▶ Work instruction:
Reproduce the records exactly, but not the pictures.

▶ Working data:
────────────────────

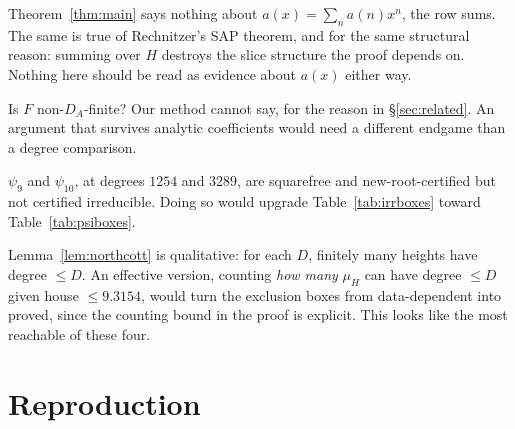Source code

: \documentclass[11pt]{article}
\newcommand{\Q}{\mathbb{Q}}
\begin{document}
\begin{openproblem}
Theorem~\ref{thm:main} says nothing about $a(x) = \sum_n a(n)x^n$, the row sums.
The same is true of Rechnitzer's SAP theorem, and for the same structural reason:
summing over $H$ destroys the slice structure the proof depends on. Nothing here
should be read as evidence about $a(x)$ either way.
\end{openproblem}

\begin{openproblem}[extend past $\Q(x)$]
Is $F$ non-$D_A$-finite? Our method cannot say, for the reason in
\S\ref{sec:related}. An argument that survives analytic coefficients would need
a different endgame than a degree comparison.
\end{openproblem}

\begin{openproblem}
$\psi_9$ and $\psi_{10}$, at degrees $1254$ and $3289$, are squarefree and
new-root-certified but not certified irreducible. Doing so would upgrade
Table~\ref{tab:irrboxes} toward Table~\ref{tab:psiboxes}.
\end{openproblem}

\begin{openproblem}
Lemma~\ref{lem:northcott} is qualitative: for each $D$, finitely many heights
have degree $\le D$. An effective version, counting \emph{how many} $\mu_H$ can
have degree $\le D$ given house $\le 9.3154$, would turn the exclusion boxes from
data-dependent into proved, since the counting bound in the proof is explicit.
This looks like the most reachable of these four.
\end{openproblem}

\section{Reproduction}
\label{sec:repro}
\end{document}
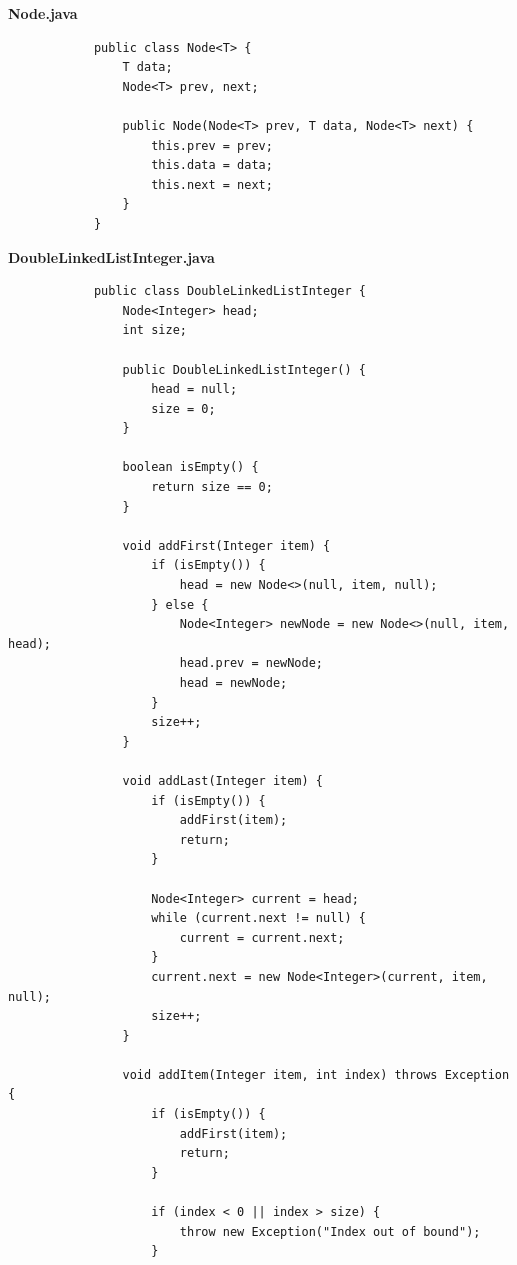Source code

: \documentclass[12pt,titlepage]{article}
\begin{document}
\begin{enumerate}
{        \pagebreak

        \large{\textbf{Node.java}}
        \begin{verbatim}
            public class Node<T> {
                T data;
                Node<T> prev, next;

                public Node(Node<T> prev, T data, Node<T> next) {
                    this.prev = prev;
                    this.data = data;
                    this.next = next;
                }
            }
        \end{verbatim}

        \large{\textbf{DoubleLinkedListInteger.java}}

        \begin{verbatim}
            public class DoubleLinkedListInteger {
                Node<Integer> head;
                int size;

                public DoubleLinkedListInteger() {
                    head = null;
                    size = 0;
                }

                boolean isEmpty() {
                    return size == 0;
                }

                void addFirst(Integer item) {
                    if (isEmpty()) {
                        head = new Node<>(null, item, null);
                    } else {
                        Node<Integer> newNode = new Node<>(null, item, head);
                        head.prev = newNode;
                        head = newNode;
                    }
                    size++;
                }

                void addLast(Integer item) {
                    if (isEmpty()) {
                        addFirst(item);
                        return;
                    }

                    Node<Integer> current = head;
                    while (current.next != null) {
                        current = current.next;
                    }
                    current.next = new Node<Integer>(current, item, null);
                    size++;
                }

                void addItem(Integer item, int index) throws Exception {
                    if (isEmpty()) {
                        addFirst(item);
                        return;
                    }

                    if (index < 0 || index > size) {
                        throw new Exception("Index out of bound");
                    }


\end{verbatim}}
\end{enumerate}
\end{document}
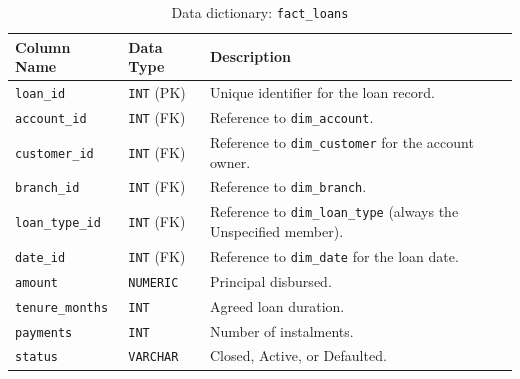 \begin{table}[H]
    \centering
    \renewcommand{\arraystretch}{1.3}
    \begin{tabularx}{\textwidth}{|>{\raggedright\arraybackslash}l|>{\raggedright\arraybackslash}l|>{\raggedright\arraybackslash}X|}
        \hline
        \textbf{Column Name} & \textbf{Data Type} & \textbf{Description} \\
        \hline
        \texttt{loan\_id} & \texttt{INT} (PK) & Unique identifier for the loan record. \\
        \texttt{account\_id} & \texttt{INT} (FK) & Reference to \texttt{dim\_account}. \\
        \texttt{customer\_id} & \texttt{INT} (FK) & Reference to \texttt{dim\_customer} for the account owner. \\
        \texttt{branch\_id} & \texttt{INT} (FK) & Reference to \texttt{dim\_branch}. \\
        \texttt{loan\_type\_id} & \texttt{INT} (FK) & Reference to \texttt{dim\_loan\_type} (always the Unspecified member). \\
        \texttt{date\_id} & \texttt{INT} (FK) & Reference to \texttt{dim\_date} for the loan date. \\
        \texttt{amount} & \texttt{NUMERIC} & Principal disbursed. \\
        \texttt{tenure\_months} & \texttt{INT} & Agreed loan duration. \\
        \texttt{payments} & \texttt{INT} & Number of instalments. \\
        \texttt{status} & \texttt{VARCHAR} & Closed, Active, or Defaulted. \\
        \hline
    \end{tabularx}
    \caption{Data dictionary: \texttt{fact\_loans}}
    \label{tab:dict_loans}
\end{table}

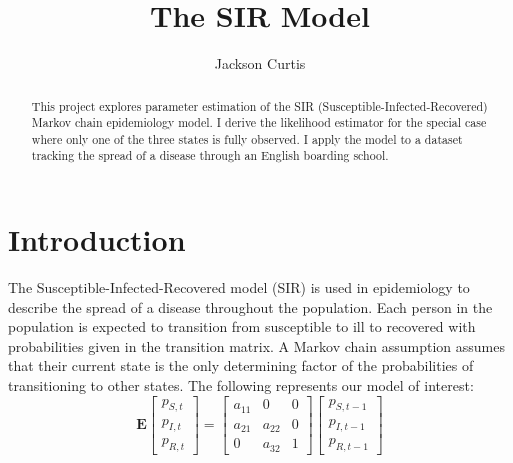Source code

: \documentclass{svproc}
\begin{document}
\mainmatter              
\title{The SIR Model}


\author{Jackson Curtis}

\maketitle           

\begin{abstract}
This project explores parameter estimation of the SIR (Susceptible-Infected-Recovered) Markov chain epidemiology model. I derive the likelihood estimator for the special case where only one of the three states is fully observed. I apply the model to a dataset tracking the spread of a disease through an English boarding school. 
\end{abstract}

\section{Introduction}
The Susceptible-Infected-Recovered model (SIR) is used in epidemiology to describe the spread of a disease throughout the population. Each person in the population is expected to transition from susceptible to ill to recovered with probabilities given in the transition matrix. A Markov chain assumption assumes that their current state is the only determining factor of the probabilities of transitioning to other states. The following represents our model of interest:
\begin{equation}
\mathbf{E}\begin{bmatrix}
    p_{S,t}       \\
    p_{I,t}      \\

    p_{R,t}     
\end{bmatrix}
=
\begin{bmatrix}
a_{11} & 0 & 0 \\
a_{21} & a_{22} & 0 \\
0 & a_{32} & 1
\end{bmatrix}
\begin{bmatrix}
    p_{S,t-1}       \\
    p_{I,t-1}      \\

    p_{R,t-1}     
\end{bmatrix}
\label{e1}
\end{equation}
\end{document}
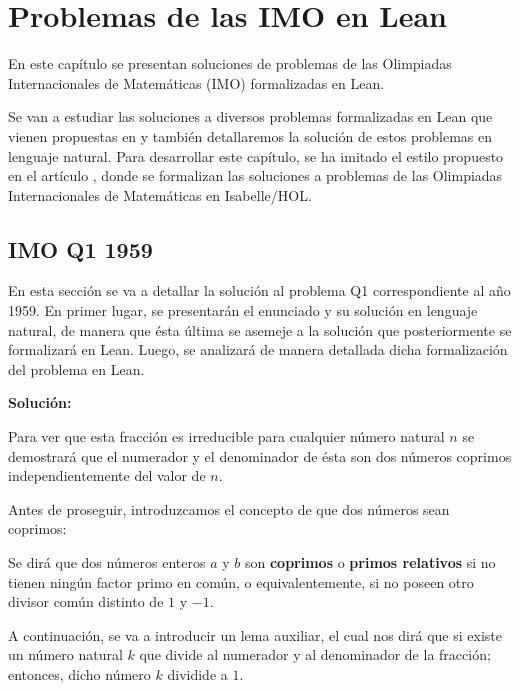 \chapter{Problemas de las IMO en Lean}

En este capítulo se presentan soluciones de problemas de las Olimpiadas
Internacionales de Matemáticas (IMO) formalizadas en Lean.

Se van a estudiar las soluciones a diversos problemas formalizadas en
Lean que vienen propuestas en \cite{IM} y también detallaremos la solución
de estos problemas en lenguaje natural. Para desarrollar este capítulo,
se ha imitado el estilo propuesto en el artículo \cite{ART}, donde se
formalizan las soluciones a problemas de las Olimpiadas Internacionales
de Matemáticas en Isabelle/HOL.

\section{IMO Q1 1959}
En esta sección se va a detallar la solución al problema Q1 correspondiente
al año 1959. En primer lugar, se presentarán el enunciado y su solución
en lenguaje natural, de manera que ésta última se asemeje a la solución
que posteriormente se formalizará en Lean. Luego, se analizará de manera
detallada dicha formalización del problema en Lean.

\noindent
{}

\textbf{Solución:}

Para ver que esta fracción es irreducible para cualquier número natural
\(n\) se demostrará que el numerador y el denominador de ésta son dos
números coprimos independientemente del valor de \(n\).

Antes de proseguir, introduzcamos el concepto de que dos números sean
coprimos:

\begin{definicion}\label{coprimos}
  Se dirá que dos números enteros \(a\) y \(b\) son \textbf{coprimos}
  o \textbf{primos relativos} si no tienen ningún factor primo en común,
  o equivalentemente, si no poseen otro divisor común distinto de \(1\)
  y \(-1\).
\end{definicion}

A continuación, se va a introducir un lema auxiliar, el cual nos dirá
que si existe un número natural \(k\) que divide al numerador y al
denominador de la fracción; entonces, dicho número \(k\) dividide
a \(1\).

────────────────────

▶ Written solution:
Source code

: \documentclass[11pt]{article}
\newcommand{\Q}{\mathbb{Q}}
\begin{document}
\begin{openproblem}
Theorem~\ref{thm:main} says nothing about $a(x) = \sum_n a(n)x^n$, the row sums.
The same is true of Rechnitzer's SAP theorem, and for the same structural reason:
summing over $H$ destroys the slice structure the proof depends on. Nothing here
should be read as evidence about $a(x)$ either way.
\end{openproblem}

\begin{openproblem}[extend past $\Q(x)$]
Is $F$ non-$D_A$-finite? Our method cannot say, for the reason in
\S\ref{sec:related}. An argument that survives analytic coefficients would need
a different endgame than a degree comparison.
\end{openproblem}

\begin{openproblem}
$\psi_9$ and $\psi_{10}$, at degrees $1254$ and $3289$, are squarefree and
new-root-certified but not certified irreducible. Doing so would upgrade
Table~\ref{tab:irrboxes} toward Table~\ref{tab:psiboxes}.
\end{openproblem}

\begin{openproblem}
Lemma~\ref{lem:northcott} is qualitative: for each $D$, finitely many heights
have degree $\le D$. An effective version, counting \emph{how many} $\mu_H$ can
have degree $\le D$ given house $\le 9.3154$, would turn the exclusion boxes from
data-dependent into proved, since the counting bound in the proof is explicit.
This looks like the most reachable of these four.
\end{openproblem}

\section{Reproduction}
\label{sec:repro}
\end{document}
Source code

: \documentclass[12pt,titlepage]{article}
\begin{document}
\begin{enumerate}
{        \pagebreak

        \large{\textbf{Node.java}}
        \begin{verbatim}
            public class Node<T> {
                T data;
                Node<T> prev, next;

                public Node(Node<T> prev, T data, Node<T> next) {
                    this.prev = prev;
                    this.data = data;
                    this.next = next;
                }
            }
        \end{verbatim}

        \large{\textbf{DoubleLinkedListInteger.java}}

        \begin{verbatim}
            public class DoubleLinkedListInteger {
                Node<Integer> head;
                int size;

                public DoubleLinkedListInteger() {
                    head = null;
                    size = 0;
                }

                boolean isEmpty() {
                    return size == 0;
                }

                void addFirst(Integer item) {
                    if (isEmpty()) {
                        head = new Node<>(null, item, null);
                    } else {
                        Node<Integer> newNode = new Node<>(null, item, head);
                        head.prev = newNode;
                        head = newNode;
                    }
                    size++;
                }

                void addLast(Integer item) {
                    if (isEmpty()) {
                        addFirst(item);
                        return;
                    }

                    Node<Integer> current = head;
                    while (current.next != null) {
                        current = current.next;
                    }
                    current.next = new Node<Integer>(current, item, null);
                    size++;
                }

                void addItem(Integer item, int index) throws Exception {
                    if (isEmpty()) {
                        addFirst(item);
                        return;
                    }

                    if (index < 0 || index > size) {
                        throw new Exception("Index out of bound");
                    }


\end{verbatim}}
\end{enumerate}
\end{document}
 \begin{table}[H]
    \centering
    \renewcommand{\arraystretch}{1.3}
    \begin{tabularx}{\textwidth}{|>{\raggedright\arraybackslash}l|>{\raggedright\arraybackslash}l|>{\raggedright\arraybackslash}X|}
        \hline
        \textbf{Column Name} & \textbf{Data Type} & \textbf{Description} \\
        \hline
        \texttt{loan\_id} & \texttt{INT} (PK) & Unique identifier for the loan record. \\
        \texttt{account\_id} & \texttt{INT} (FK) & Reference to \texttt{dim\_account}. \\
        \texttt{customer\_id} & \texttt{INT} (FK) & Reference to \texttt{dim\_customer} for the account owner. \\
        \texttt{branch\_id} & \texttt{INT} (FK) & Reference to \texttt{dim\_branch}. \\
        \texttt{loan\_type\_id} & \texttt{INT} (FK) & Reference to \texttt{dim\_loan\_type} (always the Unspecified member). \\
        \texttt{date\_id} & \texttt{INT} (FK) & Reference to \texttt{dim\_date} for the loan date. \\
        \texttt{amount} & \texttt{NUMERIC} & Principal disbursed. \\
        \texttt{tenure\_months} & \texttt{INT} & Agreed loan duration. \\
        \texttt{payments} & \texttt{INT} & Number of instalments. \\
        \texttt{status} & \texttt{VARCHAR} & Closed, Active, or Defaulted. \\
        \hline
    \end{tabularx}
    \caption{Data dictionary: \texttt{fact\_loans}}
    \label{tab:dict_loans}
\end{table}

Source code

: \documentclass{svproc}
\begin{document}
\mainmatter              
\title{The SIR Model}


\author{Jackson Curtis}

\maketitle           

\begin{abstract}
This project explores parameter estimation of the SIR (Susceptible-Infected-Recovered) Markov chain epidemiology model. I derive the likelihood estimator for the special case where only one of the three states is fully observed. I apply the model to a dataset tracking the spread of a disease through an English boarding school. 
\end{abstract}

\section{Introduction}
The Susceptible-Infected-Recovered model (SIR) is used in epidemiology to describe the spread of a disease throughout the population. Each person in the population is expected to transition from susceptible to ill to recovered with probabilities given in the transition matrix. A Markov chain assumption assumes that their current state is the only determining factor of the probabilities of transitioning to other states. The following represents our model of interest:
\begin{equation}
\mathbf{E}\begin{bmatrix}
    p_{S,t}       \\
    p_{I,t}      \\

    p_{R,t}     
\end{bmatrix}
=
\begin{bmatrix}
a_{11} & 0 & 0 \\
a_{21} & a_{22} & 0 \\
0 & a_{32} & 1
\end{bmatrix}
\begin{bmatrix}
    p_{S,t-1}       \\
    p_{I,t-1}      \\

    p_{R,t-1}     
\end{bmatrix}
\label{e1}
\end{equation}
\end{document}
 \chapter{Problemas de las IMO en Lean}

En este capítulo se presentan soluciones de problemas de las Olimpiadas
Internacionales de Matemáticas (IMO) formalizadas en Lean.

Se van a estudiar las soluciones a diversos problemas formalizadas en
Lean que vienen propuestas en \cite{IM} y también detallaremos la solución
de estos problemas en lenguaje natural. Para desarrollar este capítulo,
se ha imitado el estilo propuesto en el artículo \cite{ART}, donde se
formalizan las soluciones a problemas de las Olimpiadas Internacionales
de Matemáticas en Isabelle/HOL.

\section{IMO Q1 1959}
En esta sección se va a detallar la solución al problema Q1 correspondiente
al año 1959. En primer lugar, se presentarán el enunciado y su solución
en lenguaje natural, de manera que ésta última se asemeje a la solución
que posteriormente se formalizará en Lean. Luego, se analizará de manera
detallada dicha formalización del problema en Lean.

\noindent
{}

\textbf{Solución:}

Para ver que esta fracción es irreducible para cualquier número natural
\(n\) se demostrará que el numerador y el denominador de ésta son dos
números coprimos independientemente del valor de \(n\).

Antes de proseguir, introduzcamos el concepto de que dos números sean
coprimos:

\begin{definicion}\label{coprimos}
  Se dirá que dos números enteros \(a\) y \(b\) son \textbf{coprimos}
  o \textbf{primos relativos} si no tienen ningún factor primo en común,
  o equivalentemente, si no poseen otro divisor común distinto de \(1\)
  y \(-1\).
\end{definicion}

A continuación, se va a introducir un lema auxiliar, el cual nos dirá
que si existe un número natural \(k\) que divide al numerador y al
denominador de la fracción; entonces, dicho número \(k\) dividide
a \(1\).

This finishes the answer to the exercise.